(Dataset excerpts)
★ ★ ★ ★ ★ ★ ★

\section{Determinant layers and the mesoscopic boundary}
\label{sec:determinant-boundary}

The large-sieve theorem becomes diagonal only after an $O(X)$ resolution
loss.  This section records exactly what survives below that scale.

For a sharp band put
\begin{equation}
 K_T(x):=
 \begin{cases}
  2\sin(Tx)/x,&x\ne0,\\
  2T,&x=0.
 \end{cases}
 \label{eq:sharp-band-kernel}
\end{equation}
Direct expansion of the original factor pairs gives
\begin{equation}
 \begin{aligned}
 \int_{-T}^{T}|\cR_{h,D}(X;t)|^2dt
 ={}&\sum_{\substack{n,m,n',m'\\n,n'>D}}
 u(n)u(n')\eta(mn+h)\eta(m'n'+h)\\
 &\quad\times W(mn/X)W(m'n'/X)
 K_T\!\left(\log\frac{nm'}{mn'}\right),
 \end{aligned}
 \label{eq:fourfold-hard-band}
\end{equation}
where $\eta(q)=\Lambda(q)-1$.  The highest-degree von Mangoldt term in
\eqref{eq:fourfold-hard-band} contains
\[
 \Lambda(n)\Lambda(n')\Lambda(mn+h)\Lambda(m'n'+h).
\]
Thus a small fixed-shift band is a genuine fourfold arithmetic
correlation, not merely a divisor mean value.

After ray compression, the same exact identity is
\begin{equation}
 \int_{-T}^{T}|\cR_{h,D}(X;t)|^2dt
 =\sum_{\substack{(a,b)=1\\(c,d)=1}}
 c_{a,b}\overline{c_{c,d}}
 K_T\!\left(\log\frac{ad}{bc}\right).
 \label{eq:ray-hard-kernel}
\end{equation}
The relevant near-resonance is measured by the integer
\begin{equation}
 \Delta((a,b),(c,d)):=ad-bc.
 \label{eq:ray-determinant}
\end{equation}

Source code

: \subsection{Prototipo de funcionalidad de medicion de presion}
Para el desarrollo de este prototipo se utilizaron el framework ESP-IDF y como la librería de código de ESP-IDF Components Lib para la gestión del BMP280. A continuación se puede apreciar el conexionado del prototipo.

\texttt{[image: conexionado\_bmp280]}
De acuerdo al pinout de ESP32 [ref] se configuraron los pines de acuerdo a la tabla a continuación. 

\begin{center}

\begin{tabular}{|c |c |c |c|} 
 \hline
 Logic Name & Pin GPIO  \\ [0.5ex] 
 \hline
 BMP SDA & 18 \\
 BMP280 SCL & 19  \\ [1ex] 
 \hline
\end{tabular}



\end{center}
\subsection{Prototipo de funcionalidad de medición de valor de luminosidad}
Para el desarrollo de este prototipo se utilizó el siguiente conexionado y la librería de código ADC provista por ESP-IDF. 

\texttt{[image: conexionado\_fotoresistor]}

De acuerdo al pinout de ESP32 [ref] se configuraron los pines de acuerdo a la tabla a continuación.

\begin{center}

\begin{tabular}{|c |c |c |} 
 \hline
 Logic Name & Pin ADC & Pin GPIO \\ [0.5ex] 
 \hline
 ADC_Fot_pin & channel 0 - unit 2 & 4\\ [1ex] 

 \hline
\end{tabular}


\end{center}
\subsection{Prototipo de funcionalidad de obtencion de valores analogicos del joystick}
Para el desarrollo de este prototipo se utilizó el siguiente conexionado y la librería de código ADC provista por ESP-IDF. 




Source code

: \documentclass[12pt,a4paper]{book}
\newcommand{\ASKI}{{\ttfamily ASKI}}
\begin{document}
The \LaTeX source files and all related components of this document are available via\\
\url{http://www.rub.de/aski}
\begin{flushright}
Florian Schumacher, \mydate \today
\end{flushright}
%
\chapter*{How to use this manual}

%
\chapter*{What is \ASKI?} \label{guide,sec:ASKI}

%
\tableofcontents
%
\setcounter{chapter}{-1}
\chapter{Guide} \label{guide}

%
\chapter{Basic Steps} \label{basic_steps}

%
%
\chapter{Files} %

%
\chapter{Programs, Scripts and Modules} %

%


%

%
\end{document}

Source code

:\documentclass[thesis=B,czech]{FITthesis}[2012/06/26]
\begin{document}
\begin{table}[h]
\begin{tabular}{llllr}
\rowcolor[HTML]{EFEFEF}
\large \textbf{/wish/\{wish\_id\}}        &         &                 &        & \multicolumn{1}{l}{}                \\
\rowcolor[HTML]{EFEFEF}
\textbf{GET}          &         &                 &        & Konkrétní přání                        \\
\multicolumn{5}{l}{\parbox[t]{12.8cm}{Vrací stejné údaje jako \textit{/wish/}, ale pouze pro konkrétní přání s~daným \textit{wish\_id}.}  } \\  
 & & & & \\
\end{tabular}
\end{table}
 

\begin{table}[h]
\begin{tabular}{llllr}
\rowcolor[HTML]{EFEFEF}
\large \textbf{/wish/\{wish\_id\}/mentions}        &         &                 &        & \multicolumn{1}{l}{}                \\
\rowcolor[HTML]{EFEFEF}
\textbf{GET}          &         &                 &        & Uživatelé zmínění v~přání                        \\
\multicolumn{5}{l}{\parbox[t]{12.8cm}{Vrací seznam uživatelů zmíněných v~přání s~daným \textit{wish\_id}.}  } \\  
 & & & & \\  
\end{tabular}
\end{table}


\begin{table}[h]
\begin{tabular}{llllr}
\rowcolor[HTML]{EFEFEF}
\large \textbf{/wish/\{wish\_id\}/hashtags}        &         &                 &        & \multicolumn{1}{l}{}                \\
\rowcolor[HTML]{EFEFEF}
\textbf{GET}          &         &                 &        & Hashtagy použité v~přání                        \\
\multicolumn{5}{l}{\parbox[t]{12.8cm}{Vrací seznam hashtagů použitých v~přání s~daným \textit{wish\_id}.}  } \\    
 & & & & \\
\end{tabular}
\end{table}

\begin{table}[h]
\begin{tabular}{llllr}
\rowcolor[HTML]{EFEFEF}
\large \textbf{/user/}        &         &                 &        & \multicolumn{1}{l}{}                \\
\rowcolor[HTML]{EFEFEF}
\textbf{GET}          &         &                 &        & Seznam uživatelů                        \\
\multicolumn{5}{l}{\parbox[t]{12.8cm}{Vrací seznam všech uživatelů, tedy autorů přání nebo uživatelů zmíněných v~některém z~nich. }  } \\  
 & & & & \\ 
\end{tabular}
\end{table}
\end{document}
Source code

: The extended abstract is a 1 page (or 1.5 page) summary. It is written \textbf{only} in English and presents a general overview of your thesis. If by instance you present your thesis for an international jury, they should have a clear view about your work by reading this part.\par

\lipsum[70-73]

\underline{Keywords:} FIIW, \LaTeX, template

★ ★ ★ ★ ★ ★ ★

YOUR ASSIGNMENT
The records above should be set down again word for word.

ANSWER TO THE EXERCISE
\section{Determinant layers and the mesoscopic boundary}
\label{sec:determinant-boundary}

The large-sieve theorem becomes diagonal only after an $O(X)$ resolution
loss.  This section records exactly what survives below that scale.

For a sharp band put
\begin{equation}
 K_T(x):=
 \begin{cases}
  2\sin(Tx)/x,&x\ne0,\\
  2T,&x=0.
 \end{cases}
 \label{eq:sharp-band-kernel}
\end{equation}
Direct expansion of the original factor pairs gives
\begin{equation}
 \begin{aligned}
 \int_{-T}^{T}|\cR_{h,D}(X;t)|^2dt
 ={}&\sum_{\substack{n,m,n',m'\\n,n'>D}}
 u(n)u(n')\eta(mn+h)\eta(m'n'+h)\\
 &\quad\times W(mn/X)W(m'n'/X)
 K_T\!\left(\log\frac{nm'}{mn'}\right),
 \end{aligned}
 \label{eq:fourfold-hard-band}
\end{equation}
where $\eta(q)=\Lambda(q)-1$.  The highest-degree von Mangoldt term in
\eqref{eq:fourfold-hard-band} contains
\[
 \Lambda(n)\Lambda(n')\Lambda(mn+h)\Lambda(m'n'+h).
\]
Thus a small fixed-shift band is a genuine fourfold arithmetic
correlation, not merely a divisor mean value.

After ray compression, the same exact identity is
\begin{equation}
 \int_{-T}^{T}|\cR_{h,D}(X;t)|^2dt
 =\sum_{\substack{(a,b)=1\\(c,d)=1}}
 c_{a,b}\overline{c_{c,d}}
 K_T\!\left(\log\frac{ad}{bc}\right).
 \label{eq:ray-hard-kernel}
\end{equation}
The relevant near-resonance is measured by the integer
\begin{equation}
 \Delta((a,b),(c,d)):=ad-bc.
 \label{eq:ray-determinant}
\end{equation}

Source code

: \subsection{Prototipo de funcionalidad de medicion de presion}
Para el desarrollo de este prototipo se utilizaron el framework ESP-IDF y como la librería de código de ESP-IDF Components Lib para la gestión del BMP280. A continuación se puede apreciar el conexionado del prototipo.

\texttt{[image: conexionado\_bmp280]}
De acuerdo al pinout de ESP32 [ref] se configuraron los pines de acuerdo a la tabla a continuación. 

\begin{center}

\begin{tabular}{|c |c |c |c|} 
 \hline
 Logic Name & Pin GPIO  \\ [0.5ex] 
 \hline
 BMP SDA & 18 \\
 BMP280 SCL & 19  \\ [1ex] 
 \hline
\end{tabular}



\end{center}
\subsection{Prototipo de funcionalidad de medición de valor de luminosidad}
Para el desarrollo de este prototipo se utilizó el siguiente conexionado y la librería de código ADC provista por ESP-IDF. 

\texttt{[image: conexionado\_fotoresistor]}

De acuerdo al pinout de ESP32 [ref] se configuraron los pines de acuerdo a la tabla a continuación.

\begin{center}

\begin{tabular}{|c |c |c |} 
 \hline
 Logic Name & Pin ADC & Pin GPIO \\ [0.5ex] 
 \hline
 ADC_Fot_pin & channel 0 - unit 2 & 4\\ [1ex] 

 \hline
\end{tabular}


\end{center}
\subsection{Prototipo de funcionalidad de obtencion de valores analogicos del joystick}
Para el desarrollo de este prototipo se utilizó el siguiente conexionado y la librería de código ADC provista por ESP-IDF. 




Source code

: \documentclass[12pt,a4paper]{book}
\newcommand{\ASKI}{{\ttfamily ASKI}}
\begin{document}
The \LaTeX source files and all related components of this document are available via\\
\url{http://www.rub.de/aski}
\begin{flushright}
Florian Schumacher, \mydate \today
\end{flushright}
%
\chapter*{How to use this manual}

%
\chapter*{What is \ASKI?} \label{guide,sec:ASKI}

%
\tableofcontents
%
\setcounter{chapter}{-1}
\chapter{Guide} \label{guide}

%
\chapter{Basic Steps} \label{basic_steps}

%
%
\chapter{Files} %

%
\chapter{Programs, Scripts and Modules} %

%


%

%
\end{document}

Source code

:\documentclass[thesis=B,czech]{FITthesis}[2012/06/26]
\begin{document}
\begin{table}[h]
\begin{tabular}{llllr}
\rowcolor[HTML]{EFEFEF}
\large \textbf{/wish/\{wish\_id\}}        &         &                 &        & \multicolumn{1}{l}{}                \\
\rowcolor[HTML]{EFEFEF}
\textbf{GET}          &         &                 &        & Konkrétní přání                        \\
\multicolumn{5}{l}{\parbox[t]{12.8cm}{Vrací stejné údaje jako \textit{/wish/}, ale pouze pro konkrétní přání s~daným \textit{wish\_id}.}  } \\  
 & & & & \\
\end{tabular}
\end{table}
 

\begin{table}[h]
\begin{tabular}{llllr}
\rowcolor[HTML]{EFEFEF}
\large \textbf{/wish/\{wish\_id\}/mentions}        &         &                 &        & \multicolumn{1}{l}{}                \\
\rowcolor[HTML]{EFEFEF}
\textbf{GET}          &         &                 &        & Uživatelé zmínění v~přání                        \\
\multicolumn{5}{l}{\parbox[t]{12.8cm}{Vrací seznam uživatelů zmíněných v~přání s~daným \textit{wish\_id}.}  } \\  
 & & & & \\  
\end{tabular}
\end{table}


\begin{table}[h]
\begin{tabular}{llllr}
\rowcolor[HTML]{EFEFEF}
\large \textbf{/wish/\{wish\_id\}/hashtags}        &         &                 &        & \multicolumn{1}{l}{}                \\
\rowcolor[HTML]{EFEFEF}
\textbf{GET}          &         &                 &        & Hashtagy použité v~přání                        \\
\multicolumn{5}{l}{\parbox[t]{12.8cm}{Vrací seznam hashtagů použitých v~přání s~daným \textit{wish\_id}.}  } \\    
 & & & & \\
\end{tabular}
\end{table}

\begin{table}[h]
\begin{tabular}{llllr}
\rowcolor[HTML]{EFEFEF}
\large \textbf{/user/}        &         &                 &        & \multicolumn{1}{l}{}                \\
\rowcolor[HTML]{EFEFEF}
\textbf{GET}          &         &                 &        & Seznam uživatelů                        \\
\multicolumn{5}{l}{\parbox[t]{12.8cm}{Vrací seznam všech uživatelů, tedy autorů přání nebo uživatelů zmíněných v~některém z~nich. }  } \\  
 & & & & \\ 
\end{tabular}
\end{table}
\end{document}
Source code

: The extended abstract is a 1 page (or 1.5 page) summary. It is written \textbf{only} in English and presents a general overview of your thesis. If by instance you present your thesis for an international jury, they should have a clear view about your work by reading this part.\par

\lipsum[70-73]

\underline{Keywords:} FIIW, \LaTeX, template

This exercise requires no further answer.